Work request:
Once the line holding "Impacto | Mitigação |" is found in the listing below, write it out and each later line exactly, up to and including the one holding "cobertura > 80% |".

Recorded data:
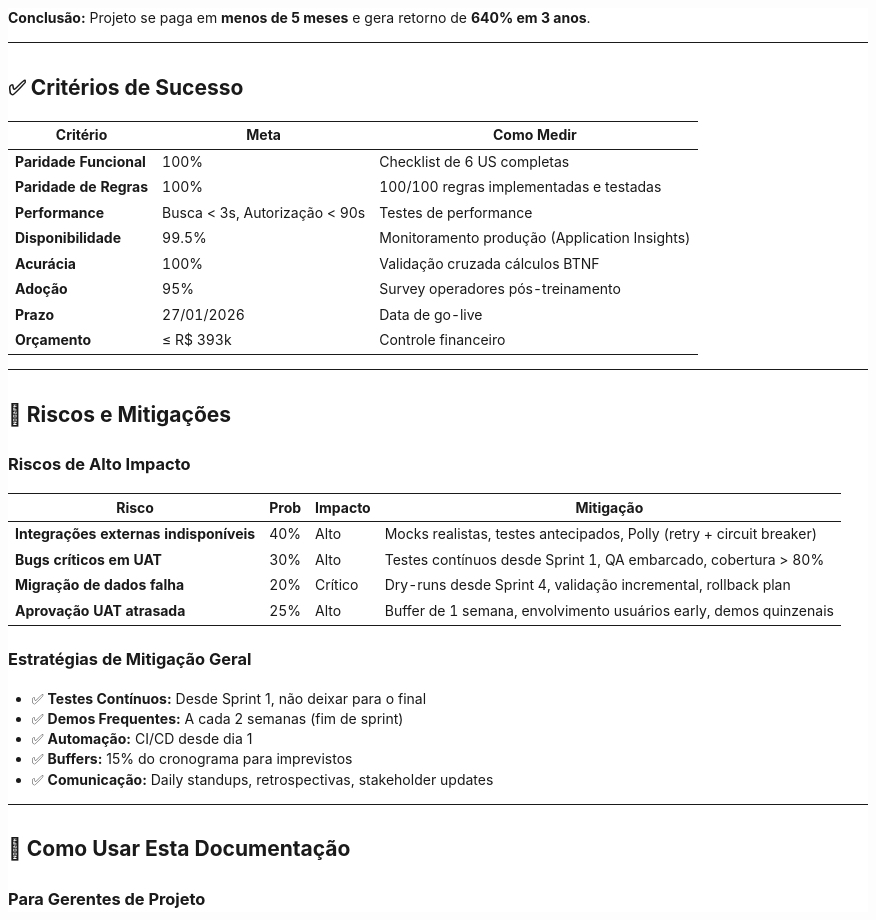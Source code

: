 **Conclusão:** Projeto se paga em **menos de 5 meses** e gera retorno de **640% em 3 anos**.

---

## ✅ Critérios de Sucesso

| Critério | Meta | Como Medir |
|----------|------|------------|
| **Paridade Funcional** | 100% | Checklist de 6 US completas |
| **Paridade de Regras** | 100% | 100/100 regras implementadas e testadas |
| **Performance** | Busca < 3s, Autorização < 90s | Testes de performance |
| **Disponibilidade** | 99.5% | Monitoramento produção (Application Insights) |
| **Acurácia** | 100% | Validação cruzada cálculos BTNF |
| **Adoção** | 95% | Survey operadores pós-treinamento |
| **Prazo** | 27/01/2026 | Data de go-live |
| **Orçamento** | ≤ R$ 393k | Controle financeiro |

---

## 🚧 Riscos e Mitigações

### Riscos de Alto Impacto

| Risco | Prob | Impacto | Mitigação |
|-------|------|---------|-----------|
| **Integrações externas indisponíveis** | 40% | Alto | Mocks realistas, testes antecipados, Polly (retry + circuit breaker) |
| **Bugs críticos em UAT** | 30% | Alto | Testes contínuos desde Sprint 1, QA embarcado, cobertura > 80% |
| **Migração de dados falha** | 20% | Crítico | Dry-runs desde Sprint 4, validação incremental, rollback plan |
| **Aprovação UAT atrasada** | 25% | Alto | Buffer de 1 semana, envolvimento usuários early, demos quinzenais |

### Estratégias de Mitigação Geral

- ✅ **Testes Contínuos:** Desde Sprint 1, não deixar para o final
- ✅ **Demos Frequentes:** A cada 2 semanas (fim de sprint)
- ✅ **Automação:** CI/CD desde dia 1
- ✅ **Buffers:** 15% do cronograma para imprevistos
- ✅ **Comunicação:** Daily standups, retrospectivas, stakeholder updates

---

## 📖 Como Usar Esta Documentação

### Para Gerentes de Projeto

Exercise solution:
| Risco | Prob | Impacto | Mitigação |
|-------|------|---------|-----------|
| **Integrações externas indisponíveis** | 40% | Alto | Mocks realistas, testes antecipados, Polly (retry + circuit breaker) |
| **Bugs críticos em UAT** | 30% | Alto | Testes contínuos desde Sprint 1, QA embarcado, cobertura > 80% |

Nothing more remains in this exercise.